- **The task**:
Reproduce verbatim the lines of the material below, starting at the line with "## Climate Investors" and ending at the line with "- date published: 2024-02-28T10:00:15+00:00", both inclusive; skip the rest.

--

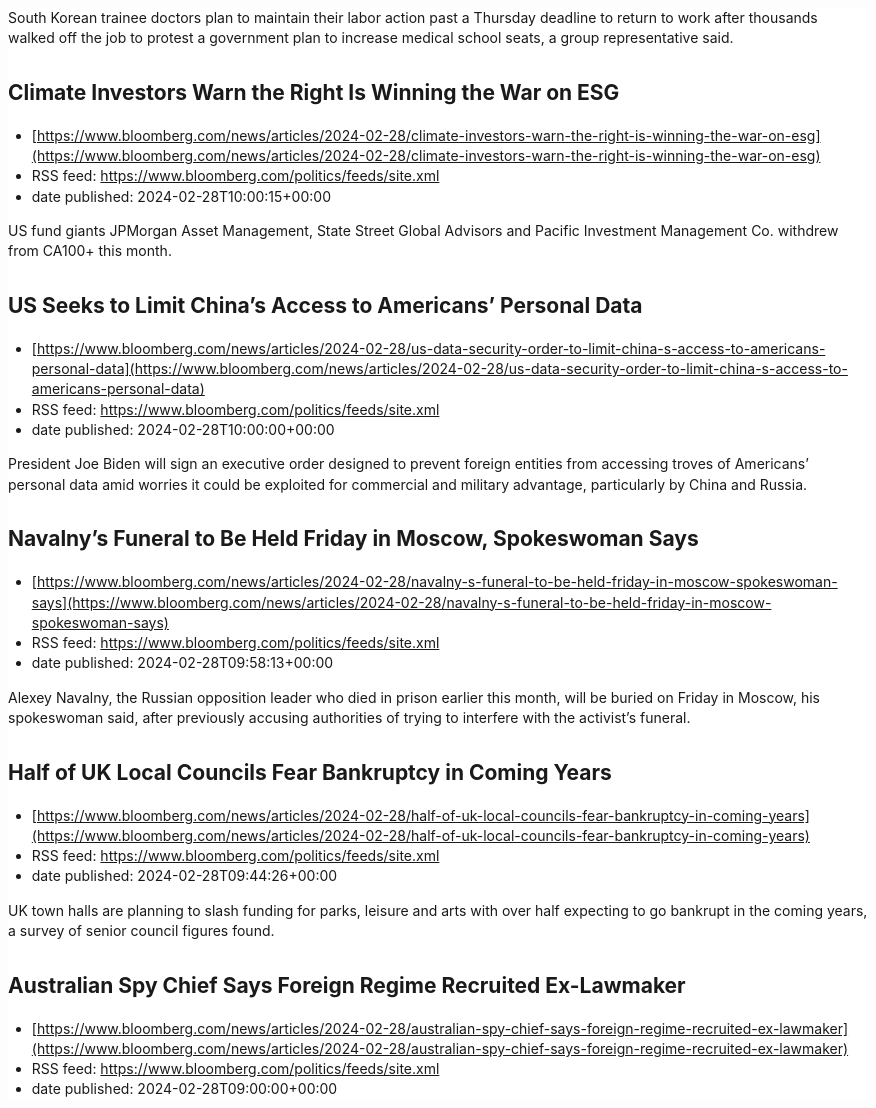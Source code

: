 South Korean trainee doctors plan to maintain their labor action past a Thursday deadline to return to work after thousands walked off the job to protest a government plan to increase medical school seats, a group representative said.

## Climate Investors Warn the Right Is Winning the War on ESG
 - [https://www.bloomberg.com/news/articles/2024-02-28/climate-investors-warn-the-right-is-winning-the-war-on-esg](https://www.bloomberg.com/news/articles/2024-02-28/climate-investors-warn-the-right-is-winning-the-war-on-esg)
 - RSS feed: https://www.bloomberg.com/politics/feeds/site.xml
 - date published: 2024-02-28T10:00:15+00:00

<p>US fund giants JPMorgan Asset Management, State Street Global Advisors and Pacific Investment Management Co. withdrew from CA100+ this month.</p>

## US Seeks to Limit China’s Access to Americans’ Personal Data
 - [https://www.bloomberg.com/news/articles/2024-02-28/us-data-security-order-to-limit-china-s-access-to-americans-personal-data](https://www.bloomberg.com/news/articles/2024-02-28/us-data-security-order-to-limit-china-s-access-to-americans-personal-data)
 - RSS feed: https://www.bloomberg.com/politics/feeds/site.xml
 - date published: 2024-02-28T10:00:00+00:00

President Joe Biden will sign an executive order designed to prevent foreign entities from accessing troves of Americans’ personal data amid worries it could be exploited for commercial and military advantage, particularly by China and Russia.

## Navalny’s Funeral to Be Held Friday in Moscow, Spokeswoman Says
 - [https://www.bloomberg.com/news/articles/2024-02-28/navalny-s-funeral-to-be-held-friday-in-moscow-spokeswoman-says](https://www.bloomberg.com/news/articles/2024-02-28/navalny-s-funeral-to-be-held-friday-in-moscow-spokeswoman-says)
 - RSS feed: https://www.bloomberg.com/politics/feeds/site.xml
 - date published: 2024-02-28T09:58:13+00:00

Alexey Navalny, the Russian opposition leader who died in prison earlier this month, will be buried on Friday in Moscow, his spokeswoman said, after previously accusing authorities of trying to interfere with the activist’s funeral.

## Half of UK Local Councils Fear Bankruptcy in Coming Years
 - [https://www.bloomberg.com/news/articles/2024-02-28/half-of-uk-local-councils-fear-bankruptcy-in-coming-years](https://www.bloomberg.com/news/articles/2024-02-28/half-of-uk-local-councils-fear-bankruptcy-in-coming-years)
 - RSS feed: https://www.bloomberg.com/politics/feeds/site.xml
 - date published: 2024-02-28T09:44:26+00:00

UK town halls are planning to slash funding for parks, leisure and arts with over half expecting to go bankrupt in the coming years, a survey of senior council figures found.

## Australian Spy Chief Says Foreign Regime Recruited Ex-Lawmaker
 - [https://www.bloomberg.com/news/articles/2024-02-28/australian-spy-chief-says-foreign-regime-recruited-ex-lawmaker](https://www.bloomberg.com/news/articles/2024-02-28/australian-spy-chief-says-foreign-regime-recruited-ex-lawmaker)
 - RSS feed: https://www.bloomberg.com/politics/feeds/site.xml
 - date published: 2024-02-28T09:00:00+00:00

--

- **Task answer**:
## Climate Investors Warn the Right Is Winning the War on ESG
 - [https://www.bloomberg.com/news/articles/2024-02-28/climate-investors-warn-the-right-is-winning-the-war-on-esg](https://www.bloomberg.com/news/articles/2024-02-28/climate-investors-warn-the-right-is-winning-the-war-on-esg)
 - RSS feed: https://www.bloomberg.com/politics/feeds/site.xml
 - date published: 2024-02-28T10:00:15+00:00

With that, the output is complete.